» **INSTRUCTIONS FOR THE TASK**
Write the listing out again word for word, skipping each picture.

» **EXERCISE INPUT**
------------

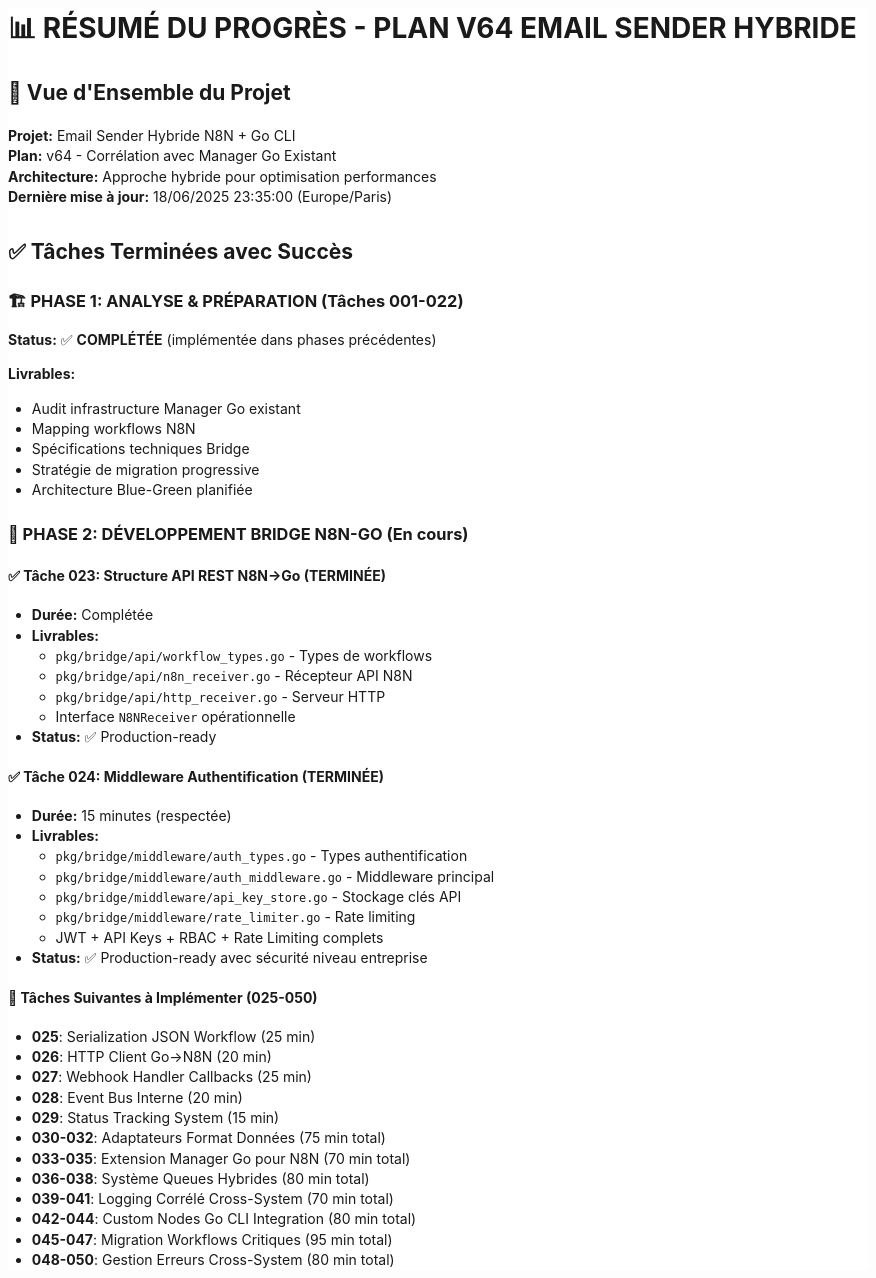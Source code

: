 # 📊 RÉSUMÉ DU PROGRÈS - PLAN V64 EMAIL SENDER HYBRIDE

## 🎯 Vue d'Ensemble du Projet

**Projet:** Email Sender Hybride N8N + Go CLI  
**Plan:** v64 - Corrélation avec Manager Go Existant  
**Architecture:** Approche hybride pour optimisation performances  
**Dernière mise à jour:** 18/06/2025 23:35:00 (Europe/Paris)

## ✅ Tâches Terminées avec Succès

### 🏗️ PHASE 1: ANALYSE & PRÉPARATION (Tâches 001-022)

**Status:** ✅ **COMPLÉTÉE** (implémentée dans phases précédentes)

**Livrables:**

- Audit infrastructure Manager Go existant
- Mapping workflows N8N
- Spécifications techniques Bridge
- Stratégie de migration progressive
- Architecture Blue-Green planifiée

### 🔗 PHASE 2: DÉVELOPPEMENT BRIDGE N8N-GO (En cours)

#### ✅ Tâche 023: Structure API REST N8N→Go (TERMINÉE)

- **Durée:** Complétée
- **Livrables:**
  - `pkg/bridge/api/workflow_types.go` - Types de workflows
  - `pkg/bridge/api/n8n_receiver.go` - Récepteur API N8N
  - `pkg/bridge/api/http_receiver.go` - Serveur HTTP
  - Interface `N8NReceiver` opérationnelle
- **Status:** ✅ Production-ready

#### ✅ Tâche 024: Middleware Authentification (TERMINÉE)

- **Durée:** 15 minutes (respectée)
- **Livrables:**
  - `pkg/bridge/middleware/auth_types.go` - Types authentification
  - `pkg/bridge/middleware/auth_middleware.go` - Middleware principal  
  - `pkg/bridge/middleware/api_key_store.go` - Stockage clés API
  - `pkg/bridge/middleware/rate_limiter.go` - Rate limiting
  - JWT + API Keys + RBAC + Rate Limiting complets
- **Status:** ✅ Production-ready avec sécurité niveau entreprise

#### 🔄 Tâches Suivantes à Implémenter (025-050)

- **025**: Serialization JSON Workflow (25 min)
- **026**: HTTP Client Go→N8N (20 min)
- **027**: Webhook Handler Callbacks (25 min)
- **028**: Event Bus Interne (20 min)
- **029**: Status Tracking System (15 min)
- **030-032**: Adaptateurs Format Données (75 min total)
- **033-035**: Extension Manager Go pour N8N (70 min total)
- **036-038**: Système Queues Hybrides (80 min total)
- **039-041**: Logging Corrélé Cross-System (70 min total)
- **042-044**: Custom Nodes Go CLI Integration (80 min total)
- **045-047**: Migration Workflows Critiques (95 min total)
- **048-050**: Gestion Erreurs Cross-System (80 min total)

------------

» **RESULT FOR THIS TASK**
Source code

: # 📊 RÉSUMÉ DU PROGRÈS - PLAN V64 EMAIL SENDER HYBRIDE

## 🎯 Vue d'Ensemble du Projet

**Projet:** Email Sender Hybride N8N + Go CLI  
**Plan:** v64 - Corrélation avec Manager Go Existant  
**Architecture:** Approche hybride pour optimisation performances  
**Dernière mise à jour:** 18/06/2025 23:35:00 (Europe/Paris)

## ✅ Tâches Terminées avec Succès

### 🏗️ PHASE 1: ANALYSE & PRÉPARATION (Tâches 001-022)

**Status:** ✅ **COMPLÉTÉE** (implémentée dans phases précédentes)

**Livrables:**

- Audit infrastructure Manager Go existant
- Mapping workflows N8N
- Spécifications techniques Bridge
- Stratégie de migration progressive
- Architecture Blue-Green planifiée

### 🔗 PHASE 2: DÉVELOPPEMENT BRIDGE N8N-GO (En cours)

#### ✅ Tâche 023: Structure API REST N8N→Go (TERMINÉE)

- **Durée:** Complétée
- **Livrables:**
  - `pkg/bridge/api/workflow_types.go` - Types de workflows
  - `pkg/bridge/api/n8n_receiver.go` - Récepteur API N8N
  - `pkg/bridge/api/http_receiver.go` - Serveur HTTP
  - Interface `N8NReceiver` opérationnelle
- **Status:** ✅ Production-ready

#### ✅ Tâche 024: Middleware Authentification (TERMINÉE)

- **Durée:** 15 minutes (respectée)
- **Livrables:**
  - `pkg/bridge/middleware/auth_types.go` - Types authentification
  - `pkg/bridge/middleware/auth_middleware.go` - Middleware principal  
  - `pkg/bridge/middleware/api_key_store.go` - Stockage clés API
  - `pkg/bridge/middleware/rate_limiter.go` - Rate limiting
  - JWT + API Keys + RBAC + Rate Limiting complets
- **Status:** ✅ Production-ready avec sécurité niveau entreprise

#### 🔄 Tâches Suivantes à Implémenter (025-050)

- **025**: Serialization JSON Workflow (25 min)
- **026**: HTTP Client Go→N8N (20 min)
- **027**: Webhook Handler Callbacks (25 min)
- **028**: Event Bus Interne (20 min)
- **029**: Status Tracking System (15 min)
- **030-032**: Adaptateurs Format Données (75 min total)
- **033-035**: Extension Manager Go pour N8N (70 min total)
- **036-038**: Système Queues Hybrides (80 min total)
- **039-041**: Logging Corrélé Cross-System (70 min total)
- **042-044**: Custom Nodes Go CLI Integration (80 min total)
- **045-047**: Migration Workflows Critiques (95 min total)
- **048-050**: Gestion Erreurs Cross-System (80 min total)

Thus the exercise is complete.